Take the entries that follow and return exactly the lines from the one holding "## Main Documentation" through the one holding "### SCHEMA.md", both included. Nothing else is needed.

▼

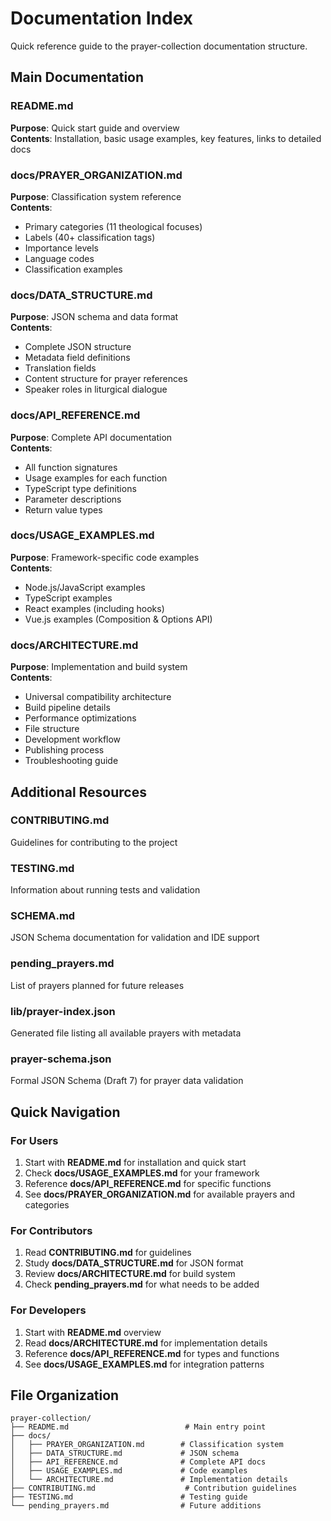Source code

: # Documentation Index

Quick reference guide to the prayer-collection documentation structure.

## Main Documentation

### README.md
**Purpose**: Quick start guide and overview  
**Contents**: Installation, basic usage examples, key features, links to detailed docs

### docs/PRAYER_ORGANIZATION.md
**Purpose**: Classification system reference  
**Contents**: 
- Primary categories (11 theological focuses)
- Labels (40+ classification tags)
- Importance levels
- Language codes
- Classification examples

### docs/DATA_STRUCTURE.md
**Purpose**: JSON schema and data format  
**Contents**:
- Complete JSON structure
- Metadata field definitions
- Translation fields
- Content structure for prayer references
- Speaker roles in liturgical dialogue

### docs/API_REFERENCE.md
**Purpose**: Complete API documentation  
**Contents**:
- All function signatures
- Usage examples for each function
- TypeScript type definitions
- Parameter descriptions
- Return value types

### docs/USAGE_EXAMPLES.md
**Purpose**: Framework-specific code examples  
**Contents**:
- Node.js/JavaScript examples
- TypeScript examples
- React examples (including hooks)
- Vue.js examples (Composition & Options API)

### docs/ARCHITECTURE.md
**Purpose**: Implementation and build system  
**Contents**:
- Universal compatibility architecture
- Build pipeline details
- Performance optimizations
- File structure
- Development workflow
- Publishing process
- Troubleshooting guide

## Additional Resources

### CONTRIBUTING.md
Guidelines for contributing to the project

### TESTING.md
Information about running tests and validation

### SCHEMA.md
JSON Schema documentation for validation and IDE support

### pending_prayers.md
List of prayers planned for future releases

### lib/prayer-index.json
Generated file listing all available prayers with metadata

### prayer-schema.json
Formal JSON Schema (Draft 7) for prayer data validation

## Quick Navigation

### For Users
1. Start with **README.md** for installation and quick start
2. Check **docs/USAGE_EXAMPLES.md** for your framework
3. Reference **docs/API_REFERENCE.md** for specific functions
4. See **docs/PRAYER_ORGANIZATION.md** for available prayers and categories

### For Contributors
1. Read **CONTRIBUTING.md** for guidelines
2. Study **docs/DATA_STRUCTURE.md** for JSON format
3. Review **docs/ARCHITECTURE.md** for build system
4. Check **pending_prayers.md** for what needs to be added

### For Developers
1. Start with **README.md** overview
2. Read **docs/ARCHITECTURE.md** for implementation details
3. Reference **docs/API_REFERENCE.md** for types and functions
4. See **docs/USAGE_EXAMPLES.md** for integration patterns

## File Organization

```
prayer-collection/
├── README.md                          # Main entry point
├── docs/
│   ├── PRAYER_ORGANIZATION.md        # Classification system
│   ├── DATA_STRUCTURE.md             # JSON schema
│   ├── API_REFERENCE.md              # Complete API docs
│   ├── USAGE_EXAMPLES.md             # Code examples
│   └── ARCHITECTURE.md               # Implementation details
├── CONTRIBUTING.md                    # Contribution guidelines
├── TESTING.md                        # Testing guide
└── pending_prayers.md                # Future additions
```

▲

## PROBLEM SOLUTION
## Main Documentation

### README.md
**Purpose**: Quick start guide and overview  
**Contents**: Installation, basic usage examples, key features, links to detailed docs

### docs/PRAYER_ORGANIZATION.md
**Purpose**: Classification system reference  
**Contents**: 
- Primary categories (11 theological focuses)
- Labels (40+ classification tags)
- Importance levels
- Language codes
- Classification examples

### docs/DATA_STRUCTURE.md
**Purpose**: JSON schema and data format  
**Contents**:
- Complete JSON structure
- Metadata field definitions
- Translation fields
- Content structure for prayer references
- Speaker roles in liturgical dialogue

### docs/API_REFERENCE.md
**Purpose**: Complete API documentation  
**Contents**:
- All function signatures
- Usage examples for each function
- TypeScript type definitions
- Parameter descriptions
- Return value types

### docs/USAGE_EXAMPLES.md
**Purpose**: Framework-specific code examples  
**Contents**:
- Node.js/JavaScript examples
- TypeScript examples
- React examples (including hooks)
- Vue.js examples (Composition & Options API)

### docs/ARCHITECTURE.md
**Purpose**: Implementation and build system  
**Contents**:
- Universal compatibility architecture
- Build pipeline details
- Performance optimizations
- File structure
- Development workflow
- Publishing process
- Troubleshooting guide

## Additional Resources

### CONTRIBUTING.md
Guidelines for contributing to the project

### TESTING.md
Information about running tests and validation

### SCHEMA.md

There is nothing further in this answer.